Chinese citizens have only been allowed to own private residential property since 1998, and given their chance, its people have gone all in over the last quarter of a century. In the process, they made China’s housing market one of the world’s largest asset classes worth approximately $117tn. The CCP implicitly backed this act of all eggs in one basket savings, and Chinese homeowners were rewarded with 20 years of upward-only property prices.
However, today, this market and its financing have multiple problems, including a rapidly declining working-age population due to the disastrous one-child policy since the 1980s. Unlike Europeans and North Americans, Chinese workers did not end the lockdown with excess savings. They needed to rebuild their balance sheets to protect themselves against the rising costs of healthcare and old age. However, they now have also to repair the damage done by falling property prices. (It would be ironic if the major credit event of 2024 were an Asian financial crisis brought about by an economy some 18 months ahead of the West in providing monetary stimulus).
The most crucial foundation stone to the West’s Cathedral is the state’s monopoly supply of money, which from 1971 has been wholly fiat-based, with the US dollar the undisputed global reserve asset. (See www.wtfhappenedin1971 for more details). Despite being backed by the world’s largest economy and most lethal military strike force, this cornerstone is fragmenting.
Last week, the SEC (the Cathedral’s financial Swiss Gaurd) finally conceded, through gritted teeth, the approval of Bitcoin ETFs. This overnight has expanded the ownership potential of an asset, like gold, that is no one else’s liability. It is what Zoltan Povzar describes as outside money. As any Bitcoiner worth their salt would tell you, if they’re not your keys, they are not your coins. Like owning a gold ETF, with a Bitcoin ETF, you still have counterparty and confiscation risk, which kind of misses the point. But significantly, the enablement acknowledges that Bitcoin, a fifteen-year-old network, has been accepted into the established financial order.

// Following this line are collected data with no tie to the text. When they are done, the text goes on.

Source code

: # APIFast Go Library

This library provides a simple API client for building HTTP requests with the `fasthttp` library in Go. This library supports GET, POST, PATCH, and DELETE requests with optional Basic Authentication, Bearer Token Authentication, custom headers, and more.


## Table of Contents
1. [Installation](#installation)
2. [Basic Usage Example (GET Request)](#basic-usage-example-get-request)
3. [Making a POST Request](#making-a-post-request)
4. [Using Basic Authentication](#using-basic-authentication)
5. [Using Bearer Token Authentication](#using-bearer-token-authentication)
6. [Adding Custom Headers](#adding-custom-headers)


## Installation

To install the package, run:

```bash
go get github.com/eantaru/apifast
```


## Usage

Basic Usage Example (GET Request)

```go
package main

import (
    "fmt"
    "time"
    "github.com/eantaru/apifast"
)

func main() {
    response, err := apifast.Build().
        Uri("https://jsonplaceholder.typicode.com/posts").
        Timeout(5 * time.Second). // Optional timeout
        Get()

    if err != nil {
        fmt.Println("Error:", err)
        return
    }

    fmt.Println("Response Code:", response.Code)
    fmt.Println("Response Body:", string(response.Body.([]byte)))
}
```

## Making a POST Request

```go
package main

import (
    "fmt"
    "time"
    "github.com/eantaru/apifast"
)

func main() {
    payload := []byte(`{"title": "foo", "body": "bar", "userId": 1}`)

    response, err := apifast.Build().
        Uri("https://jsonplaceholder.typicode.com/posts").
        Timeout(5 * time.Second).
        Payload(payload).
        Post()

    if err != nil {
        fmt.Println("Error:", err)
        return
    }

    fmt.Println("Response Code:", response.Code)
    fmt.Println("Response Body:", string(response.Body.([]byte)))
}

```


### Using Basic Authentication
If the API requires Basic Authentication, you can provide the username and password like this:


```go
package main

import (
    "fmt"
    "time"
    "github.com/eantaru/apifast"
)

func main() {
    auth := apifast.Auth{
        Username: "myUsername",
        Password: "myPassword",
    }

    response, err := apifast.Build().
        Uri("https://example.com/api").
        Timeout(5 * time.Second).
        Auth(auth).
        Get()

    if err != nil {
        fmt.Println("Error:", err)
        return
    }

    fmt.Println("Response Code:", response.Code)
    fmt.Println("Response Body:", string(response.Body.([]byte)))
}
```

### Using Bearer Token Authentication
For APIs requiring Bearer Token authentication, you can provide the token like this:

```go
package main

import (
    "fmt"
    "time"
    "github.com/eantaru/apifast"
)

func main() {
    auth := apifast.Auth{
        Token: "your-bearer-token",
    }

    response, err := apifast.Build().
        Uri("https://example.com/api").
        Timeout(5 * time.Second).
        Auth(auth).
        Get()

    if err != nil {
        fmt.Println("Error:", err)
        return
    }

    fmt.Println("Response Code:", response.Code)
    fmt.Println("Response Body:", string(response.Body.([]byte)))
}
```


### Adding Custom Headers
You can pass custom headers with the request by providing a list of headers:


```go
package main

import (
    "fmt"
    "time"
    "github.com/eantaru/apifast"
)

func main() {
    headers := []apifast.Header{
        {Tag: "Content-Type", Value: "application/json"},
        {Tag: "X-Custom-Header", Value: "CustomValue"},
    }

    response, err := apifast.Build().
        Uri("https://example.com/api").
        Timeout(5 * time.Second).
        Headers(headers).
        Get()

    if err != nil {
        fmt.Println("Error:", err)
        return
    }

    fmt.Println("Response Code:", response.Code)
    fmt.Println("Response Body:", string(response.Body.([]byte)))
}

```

Another area where fiat currency and the Central Bank orthodoxy it depends on is coming under pressure is Russia’s foreign reserve assets and the upcoming decision by the G7 next month regarding its sequester. At stake are $300bn of Russia’s bank deposits, bonds and other financial liabilities of Western countries that Putin didn’t manage to protect before he invaded Ukraine. The FT reported that as the second anniversary of that invasion approaches, the G7 should do the right thing and seize these assets to help finance arms for Ukraine and ensure justice is done. A round of applause from the Cathedral, but concern all round from the libertarians.
What is a justifiable and necessary action for people on an editorial board of one of the Cathedral’s media assets is unlikely to be the agreed line by the likes of Roger Waters, George Orwell or Michael Malice. For committed Bitcoiners with their own keys, the issue is soluble by totally decentralised, trustless digital assets; for Alan Bates, Computer Weekly and the 100s of violated sub-postmasters of Britain, we can only guess, but one suspects they just want closure and compensation, and fiat currency would do nicely, thank you.